1. How many circuits are present in an equivalent circuit for the digital optical fiber receiver?
a) Four
b) One
c) Three
d) Two
Answer: a
Explanation: A full equivalent circuit for the digital optical fiber receiver includes four circuits. These are the detector circuit, noise sources, and amplifier and equalizer circuit.

2. __________ compensates for distortion of the signal due to the combined transmitter, medium and receiver characteristics.
a) Amplification
b) Distortion
c) Equalization
d) Dispersion
Answer: c
Explanation: Equalization adjusts the balance between frequency components within an electronic signal. It compensates for distortion of the signal. The distortion may be due to the transmitter, receiver etc.

3. ____________ is also known as frequency-shaping filter.
a) Resonator
b) Amplifiers
c) Attenuator
d) Equalizer
Answer: d
Explanation: Equalizer, often called as frequency-shaping filter has a frequency response inverse to that of the overall system frequency response. In wideband systems, it boosts the high frequency components to correct the overall amplitude of the frequency response.

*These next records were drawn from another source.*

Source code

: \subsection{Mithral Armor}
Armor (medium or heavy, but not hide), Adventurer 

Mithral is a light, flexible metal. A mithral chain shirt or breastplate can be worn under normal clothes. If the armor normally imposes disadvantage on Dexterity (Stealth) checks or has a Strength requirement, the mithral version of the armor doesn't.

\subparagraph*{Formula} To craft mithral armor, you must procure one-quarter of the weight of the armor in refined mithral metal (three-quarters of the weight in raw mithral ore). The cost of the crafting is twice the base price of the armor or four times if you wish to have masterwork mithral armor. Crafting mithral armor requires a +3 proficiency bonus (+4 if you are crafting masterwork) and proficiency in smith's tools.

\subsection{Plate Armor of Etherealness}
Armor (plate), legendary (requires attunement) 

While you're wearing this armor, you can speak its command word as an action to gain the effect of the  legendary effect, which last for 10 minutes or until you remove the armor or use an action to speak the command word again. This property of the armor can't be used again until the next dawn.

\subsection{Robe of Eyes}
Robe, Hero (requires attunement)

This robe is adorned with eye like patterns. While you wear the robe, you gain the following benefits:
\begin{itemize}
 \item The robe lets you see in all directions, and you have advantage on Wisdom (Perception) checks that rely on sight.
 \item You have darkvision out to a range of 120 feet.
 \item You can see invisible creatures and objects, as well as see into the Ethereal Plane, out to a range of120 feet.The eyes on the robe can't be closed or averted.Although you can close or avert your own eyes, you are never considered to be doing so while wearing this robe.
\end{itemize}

4. The phase frequency response of the system should be ____________ in order to minimize inter-symbol interference.
a) Non-Linear
b) Linear
c) More
d) Less
Answer: b
Explanation: An equalizer is used as frequency shaping filter. The phase frequency response of the system should be linear to acquire the desired spectral shape for digital systems. This, in turn, minimizes the inter-symbol interference.

5. Noise contributions from the sources should be minimized to maximize the receiver sensitivity.
a) True
b) False
Answer: a
Explanation: Noise sources include transmitter section, medium and the receiver section. As the noise increases, the sensitivity at the receiver section decreases. Thus, noise contributions should be minimized to maximize the receiver sensitivity.

6. How many amplifier configurations are frequently used in optional fiber communication receivers?
a) One
b) Two
c) Three
d) Four
Answer: c
Explanation: Three amplifier configurations are used in optical fiber communication receivers. These are voltage amplifiers, semiconductor optical amplifier and current amplifier. Voltage amplifier is the simplest and most common amplifier configuration.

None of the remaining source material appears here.